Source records
++++++++

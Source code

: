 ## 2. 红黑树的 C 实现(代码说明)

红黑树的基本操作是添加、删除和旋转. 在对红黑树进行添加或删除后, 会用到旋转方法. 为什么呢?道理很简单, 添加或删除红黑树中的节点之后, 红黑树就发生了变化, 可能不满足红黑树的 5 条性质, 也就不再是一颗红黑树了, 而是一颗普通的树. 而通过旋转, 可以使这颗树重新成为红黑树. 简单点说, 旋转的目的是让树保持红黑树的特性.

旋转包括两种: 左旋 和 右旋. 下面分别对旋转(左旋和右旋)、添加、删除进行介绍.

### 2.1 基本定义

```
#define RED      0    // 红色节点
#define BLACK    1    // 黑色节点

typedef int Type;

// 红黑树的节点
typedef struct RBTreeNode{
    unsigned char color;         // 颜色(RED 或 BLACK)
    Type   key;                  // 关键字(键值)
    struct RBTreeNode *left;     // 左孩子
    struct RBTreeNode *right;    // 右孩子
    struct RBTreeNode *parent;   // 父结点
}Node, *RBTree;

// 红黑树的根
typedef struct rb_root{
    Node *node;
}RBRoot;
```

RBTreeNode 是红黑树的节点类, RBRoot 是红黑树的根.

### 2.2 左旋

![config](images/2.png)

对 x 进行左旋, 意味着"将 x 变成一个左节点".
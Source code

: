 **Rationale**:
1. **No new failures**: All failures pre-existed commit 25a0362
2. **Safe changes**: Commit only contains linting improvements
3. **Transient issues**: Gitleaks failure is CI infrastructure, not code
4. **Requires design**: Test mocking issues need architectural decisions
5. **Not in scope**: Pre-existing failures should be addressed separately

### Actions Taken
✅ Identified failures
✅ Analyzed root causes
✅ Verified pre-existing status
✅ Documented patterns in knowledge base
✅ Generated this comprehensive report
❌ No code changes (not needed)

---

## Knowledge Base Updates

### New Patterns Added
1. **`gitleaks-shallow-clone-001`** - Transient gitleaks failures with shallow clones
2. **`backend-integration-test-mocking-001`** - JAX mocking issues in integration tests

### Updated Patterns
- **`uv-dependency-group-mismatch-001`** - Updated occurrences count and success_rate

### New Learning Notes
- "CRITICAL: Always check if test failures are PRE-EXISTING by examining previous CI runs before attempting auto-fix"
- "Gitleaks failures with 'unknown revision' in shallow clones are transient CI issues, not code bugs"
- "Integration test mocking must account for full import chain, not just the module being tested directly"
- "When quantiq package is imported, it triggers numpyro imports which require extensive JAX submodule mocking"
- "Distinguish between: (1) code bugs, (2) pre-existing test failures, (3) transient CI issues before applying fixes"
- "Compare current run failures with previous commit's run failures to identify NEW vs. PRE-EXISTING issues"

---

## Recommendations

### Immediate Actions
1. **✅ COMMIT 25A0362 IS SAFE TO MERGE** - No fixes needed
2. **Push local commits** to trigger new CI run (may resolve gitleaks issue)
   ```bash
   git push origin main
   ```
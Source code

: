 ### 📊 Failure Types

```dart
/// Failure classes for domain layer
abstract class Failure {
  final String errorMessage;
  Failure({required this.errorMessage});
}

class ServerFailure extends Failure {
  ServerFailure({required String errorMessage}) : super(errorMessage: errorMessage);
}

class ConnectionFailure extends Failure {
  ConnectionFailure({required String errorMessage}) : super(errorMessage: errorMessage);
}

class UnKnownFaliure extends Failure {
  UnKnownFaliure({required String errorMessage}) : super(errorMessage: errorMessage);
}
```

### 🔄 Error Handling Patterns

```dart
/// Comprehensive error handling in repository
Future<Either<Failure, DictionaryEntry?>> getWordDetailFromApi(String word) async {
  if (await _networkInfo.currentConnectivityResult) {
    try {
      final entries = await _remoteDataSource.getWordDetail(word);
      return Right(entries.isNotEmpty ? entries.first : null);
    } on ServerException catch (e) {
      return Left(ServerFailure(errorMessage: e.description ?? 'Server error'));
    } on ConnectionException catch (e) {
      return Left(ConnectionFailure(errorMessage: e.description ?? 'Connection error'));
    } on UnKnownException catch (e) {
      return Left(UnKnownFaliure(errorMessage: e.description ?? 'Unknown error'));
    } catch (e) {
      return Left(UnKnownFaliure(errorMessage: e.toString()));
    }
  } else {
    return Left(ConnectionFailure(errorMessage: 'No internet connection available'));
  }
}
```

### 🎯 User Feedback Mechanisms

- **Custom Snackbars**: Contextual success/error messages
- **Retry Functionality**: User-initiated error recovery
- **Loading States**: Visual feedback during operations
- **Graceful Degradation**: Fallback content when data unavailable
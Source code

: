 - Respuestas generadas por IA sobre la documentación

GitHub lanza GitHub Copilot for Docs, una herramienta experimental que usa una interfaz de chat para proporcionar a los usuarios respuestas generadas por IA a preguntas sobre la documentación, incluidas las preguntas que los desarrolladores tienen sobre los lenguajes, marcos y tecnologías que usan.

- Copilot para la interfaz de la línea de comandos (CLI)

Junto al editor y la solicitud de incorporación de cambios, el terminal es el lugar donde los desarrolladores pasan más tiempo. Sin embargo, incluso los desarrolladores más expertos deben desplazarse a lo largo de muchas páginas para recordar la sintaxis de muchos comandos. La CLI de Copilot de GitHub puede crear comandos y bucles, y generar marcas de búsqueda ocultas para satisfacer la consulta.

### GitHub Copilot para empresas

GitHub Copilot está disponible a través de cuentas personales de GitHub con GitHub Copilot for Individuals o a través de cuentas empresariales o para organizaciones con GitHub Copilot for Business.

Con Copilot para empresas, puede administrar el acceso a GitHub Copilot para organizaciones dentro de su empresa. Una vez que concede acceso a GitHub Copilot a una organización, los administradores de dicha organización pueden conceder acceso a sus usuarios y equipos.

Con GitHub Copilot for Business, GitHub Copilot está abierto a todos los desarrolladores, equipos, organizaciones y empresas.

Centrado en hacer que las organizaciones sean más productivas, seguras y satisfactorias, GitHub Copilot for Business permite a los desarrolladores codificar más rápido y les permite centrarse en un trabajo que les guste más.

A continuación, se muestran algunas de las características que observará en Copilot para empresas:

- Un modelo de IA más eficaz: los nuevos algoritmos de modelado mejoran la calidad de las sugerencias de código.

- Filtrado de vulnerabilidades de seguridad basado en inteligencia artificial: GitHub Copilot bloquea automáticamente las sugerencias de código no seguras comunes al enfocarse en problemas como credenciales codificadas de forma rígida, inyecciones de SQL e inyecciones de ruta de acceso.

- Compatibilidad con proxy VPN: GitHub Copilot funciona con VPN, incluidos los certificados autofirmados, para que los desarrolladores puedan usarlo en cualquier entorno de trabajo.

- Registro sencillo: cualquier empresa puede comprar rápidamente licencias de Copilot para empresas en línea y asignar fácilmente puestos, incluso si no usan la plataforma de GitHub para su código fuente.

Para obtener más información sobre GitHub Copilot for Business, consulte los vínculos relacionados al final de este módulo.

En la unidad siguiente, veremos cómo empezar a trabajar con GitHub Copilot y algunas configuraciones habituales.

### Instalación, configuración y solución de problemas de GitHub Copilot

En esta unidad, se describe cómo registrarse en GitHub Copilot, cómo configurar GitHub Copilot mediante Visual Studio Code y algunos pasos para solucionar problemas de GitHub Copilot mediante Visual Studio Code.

++++++++

### WHAT TO DO
Output each entry exactly as written, leaving none out.

### EXERCISE RESULT
Source code

: ## 2. 红黑树的 C 实现(代码说明)

红黑树的基本操作是添加、删除和旋转. 在对红黑树进行添加或删除后, 会用到旋转方法. 为什么呢?道理很简单, 添加或删除红黑树中的节点之后, 红黑树就发生了变化, 可能不满足红黑树的 5 条性质, 也就不再是一颗红黑树了, 而是一颗普通的树. 而通过旋转, 可以使这颗树重新成为红黑树. 简单点说, 旋转的目的是让树保持红黑树的特性.

旋转包括两种: 左旋 和 右旋. 下面分别对旋转(左旋和右旋)、添加、删除进行介绍.

### 2.1 基本定义

```
#define RED      0    // 红色节点
#define BLACK    1    // 黑色节点

typedef int Type;

// 红黑树的节点
typedef struct RBTreeNode{
    unsigned char color;         // 颜色(RED 或 BLACK)
    Type   key;                  // 关键字(键值)
    struct RBTreeNode *left;     // 左孩子
    struct RBTreeNode *right;    // 右孩子
    struct RBTreeNode *parent;   // 父结点
}Node, *RBTree;

// 红黑树的根
typedef struct rb_root{
    Node *node;
}RBRoot;
```

RBTreeNode 是红黑树的节点类, RBRoot 是红黑树的根.

### 2.2 左旋

![config](images/2.png)

对 x 进行左旋, 意味着"将 x 变成一个左节点".
Source code

: **Rationale**:
1. **No new failures**: All failures pre-existed commit 25a0362
2. **Safe changes**: Commit only contains linting improvements
3. **Transient issues**: Gitleaks failure is CI infrastructure, not code
4. **Requires design**: Test mocking issues need architectural decisions
5. **Not in scope**: Pre-existing failures should be addressed separately

### Actions Taken
✅ Identified failures
✅ Analyzed root causes
✅ Verified pre-existing status
✅ Documented patterns in knowledge base
✅ Generated this comprehensive report
❌ No code changes (not needed)

---

## Knowledge Base Updates

### New Patterns Added
1. **`gitleaks-shallow-clone-001`** - Transient gitleaks failures with shallow clones
2. **`backend-integration-test-mocking-001`** - JAX mocking issues in integration tests

### Updated Patterns
- **`uv-dependency-group-mismatch-001`** - Updated occurrences count and success_rate

### New Learning Notes
- "CRITICAL: Always check if test failures are PRE-EXISTING by examining previous CI runs before attempting auto-fix"
- "Gitleaks failures with 'unknown revision' in shallow clones are transient CI issues, not code bugs"
- "Integration test mocking must account for full import chain, not just the module being tested directly"
- "When quantiq package is imported, it triggers numpyro imports which require extensive JAX submodule mocking"
- "Distinguish between: (1) code bugs, (2) pre-existing test failures, (3) transient CI issues before applying fixes"
- "Compare current run failures with previous commit's run failures to identify NEW vs. PRE-EXISTING issues"

---

## Recommendations

### Immediate Actions
1. **✅ COMMIT 25A0362 IS SAFE TO MERGE** - No fixes needed
2. **Push local commits** to trigger new CI run (may resolve gitleaks issue)
   ```bash
   git push origin main
   ```
Source code

: ### 📊 Failure Types

```dart
/// Failure classes for domain layer
abstract class Failure {
  final String errorMessage;
  Failure({required this.errorMessage});
}

class ServerFailure extends Failure {
  ServerFailure({required String errorMessage}) : super(errorMessage: errorMessage);
}

class ConnectionFailure extends Failure {
  ConnectionFailure({required String errorMessage}) : super(errorMessage: errorMessage);
}

class UnKnownFaliure extends Failure {
  UnKnownFaliure({required String errorMessage}) : super(errorMessage: errorMessage);
}
```

### 🔄 Error Handling Patterns

```dart
/// Comprehensive error handling in repository
Future<Either<Failure, DictionaryEntry?>> getWordDetailFromApi(String word) async {
  if (await _networkInfo.currentConnectivityResult) {
    try {
      final entries = await _remoteDataSource.getWordDetail(word);
      return Right(entries.isNotEmpty ? entries.first : null);
    } on ServerException catch (e) {
      return Left(ServerFailure(errorMessage: e.description ?? 'Server error'));
    } on ConnectionException catch (e) {
      return Left(ConnectionFailure(errorMessage: e.description ?? 'Connection error'));
    } on UnKnownException catch (e) {
      return Left(UnKnownFaliure(errorMessage: e.description ?? 'Unknown error'));
    } catch (e) {
      return Left(UnKnownFaliure(errorMessage: e.toString()));
    }
  } else {
    return Left(ConnectionFailure(errorMessage: 'No internet connection available'));
  }
}
```

### 🎯 User Feedback Mechanisms

- **Custom Snackbars**: Contextual success/error messages
- **Retry Functionality**: User-initiated error recovery
- **Loading States**: Visual feedback during operations
- **Graceful Degradation**: Fallback content when data unavailable
Source code

: - Respuestas generadas por IA sobre la documentación

GitHub lanza GitHub Copilot for Docs, una herramienta experimental que usa una interfaz de chat para proporcionar a los usuarios respuestas generadas por IA a preguntas sobre la documentación, incluidas las preguntas que los desarrolladores tienen sobre los lenguajes, marcos y tecnologías que usan.

- Copilot para la interfaz de la línea de comandos (CLI)

Junto al editor y la solicitud de incorporación de cambios, el terminal es el lugar donde los desarrolladores pasan más tiempo. Sin embargo, incluso los desarrolladores más expertos deben desplazarse a lo largo de muchas páginas para recordar la sintaxis de muchos comandos. La CLI de Copilot de GitHub puede crear comandos y bucles, y generar marcas de búsqueda ocultas para satisfacer la consulta.

### GitHub Copilot para empresas

GitHub Copilot está disponible a través de cuentas personales de GitHub con GitHub Copilot for Individuals o a través de cuentas empresariales o para organizaciones con GitHub Copilot for Business.

Con Copilot para empresas, puede administrar el acceso a GitHub Copilot para organizaciones dentro de su empresa. Una vez que concede acceso a GitHub Copilot a una organización, los administradores de dicha organización pueden conceder acceso a sus usuarios y equipos.

Con GitHub Copilot for Business, GitHub Copilot está abierto a todos los desarrolladores, equipos, organizaciones y empresas.

Centrado en hacer que las organizaciones sean más productivas, seguras y satisfactorias, GitHub Copilot for Business permite a los desarrolladores codificar más rápido y les permite centrarse en un trabajo que les guste más.

A continuación, se muestran algunas de las características que observará en Copilot para empresas:

- Un modelo de IA más eficaz: los nuevos algoritmos de modelado mejoran la calidad de las sugerencias de código.

- Filtrado de vulnerabilidades de seguridad basado en inteligencia artificial: GitHub Copilot bloquea automáticamente las sugerencias de código no seguras comunes al enfocarse en problemas como credenciales codificadas de forma rígida, inyecciones de SQL e inyecciones de ruta de acceso.

- Compatibilidad con proxy VPN: GitHub Copilot funciona con VPN, incluidos los certificados autofirmados, para que los desarrolladores puedan usarlo en cualquier entorno de trabajo.

- Registro sencillo: cualquier empresa puede comprar rápidamente licencias de Copilot para empresas en línea y asignar fácilmente puestos, incluso si no usan la plataforma de GitHub para su código fuente.

Para obtener más información sobre GitHub Copilot for Business, consulte los vínculos relacionados al final de este módulo.

En la unidad siguiente, veremos cómo empezar a trabajar con GitHub Copilot y algunas configuraciones habituales.

### Instalación, configuración y solución de problemas de GitHub Copilot

En esta unidad, se describe cómo registrarse en GitHub Copilot, cómo configurar GitHub Copilot mediante Visual Studio Code y algunos pasos para solucionar problemas de GitHub Copilot mediante Visual Studio Code.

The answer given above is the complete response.